The Soldiers Who Said No

A pair of Mississippi women challenge the army brass on behalf of their soldier-husbands in Iraq

Despite the unexpectedness of the crisis, both women quickly rose to the challenge posed by the emergency messages from the other side of the world. Armed with a mutual bedrock belief in their husbands' integrity, they enlisted friends, relatives, and local politicians in a campaign to expose what they called "a terrible cover-up" by the army.

"It's a leadership problem," said McCook. "They knew those vehicles were unsafe. Why in the world would you send soldiers out unprotected like that?"

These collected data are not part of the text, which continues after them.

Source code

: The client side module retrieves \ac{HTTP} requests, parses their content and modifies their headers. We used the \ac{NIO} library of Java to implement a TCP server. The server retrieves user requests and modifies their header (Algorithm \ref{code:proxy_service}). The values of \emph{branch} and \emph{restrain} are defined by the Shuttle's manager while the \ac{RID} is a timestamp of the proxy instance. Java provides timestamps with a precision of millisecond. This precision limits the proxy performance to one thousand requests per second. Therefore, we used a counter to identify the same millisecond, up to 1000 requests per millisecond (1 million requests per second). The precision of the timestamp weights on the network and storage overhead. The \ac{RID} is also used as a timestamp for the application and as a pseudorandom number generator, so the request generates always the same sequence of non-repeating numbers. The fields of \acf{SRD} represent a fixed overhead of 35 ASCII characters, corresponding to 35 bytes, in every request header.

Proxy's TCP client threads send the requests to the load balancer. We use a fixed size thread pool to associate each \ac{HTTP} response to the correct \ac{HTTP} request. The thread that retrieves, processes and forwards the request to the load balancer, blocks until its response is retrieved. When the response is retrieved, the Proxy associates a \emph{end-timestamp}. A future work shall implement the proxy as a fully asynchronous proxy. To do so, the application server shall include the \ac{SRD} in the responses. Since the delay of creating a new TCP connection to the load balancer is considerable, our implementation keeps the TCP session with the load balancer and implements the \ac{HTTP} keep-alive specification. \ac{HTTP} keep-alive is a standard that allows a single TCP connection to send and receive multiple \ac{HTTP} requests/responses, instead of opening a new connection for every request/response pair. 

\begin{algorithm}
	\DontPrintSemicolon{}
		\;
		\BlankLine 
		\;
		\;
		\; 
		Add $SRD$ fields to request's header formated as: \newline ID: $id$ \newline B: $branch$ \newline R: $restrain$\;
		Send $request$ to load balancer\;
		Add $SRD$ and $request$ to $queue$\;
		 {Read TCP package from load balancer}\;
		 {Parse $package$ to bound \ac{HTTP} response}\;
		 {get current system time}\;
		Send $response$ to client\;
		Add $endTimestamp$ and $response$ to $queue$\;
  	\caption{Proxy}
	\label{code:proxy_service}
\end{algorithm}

Probably their most effective calls were those to The Clarion-Ledger, where reporter Jeremy Hudson got the military to acknowledge the incident and wrote the initial account. National and international coverage followed. "I thought, Well, The Clarion-Ledger has it, that'll be it, just a local story," said McCook. "We're surprised at all the national attention."

Iraqi pipeline: Patricia McCook (left) and Jackie Butler on the home front
photo: Jaro Vacek
Iraqi pipeline: Patricia McCook (left) and Jackie Butler on the home front

They share the same analysis, however, of what's driving the news. "It's because it's election time," said McCook.

Both women declined to discuss their own political preferences. "I don't deal with politics," said Butler. "I vote for the best person."

They both said, however, that they believed President Bush to be badly misinformed in his assurances to the public that troops in Iraq have all necessary equipment. "He should go to the 343rd," said McCook.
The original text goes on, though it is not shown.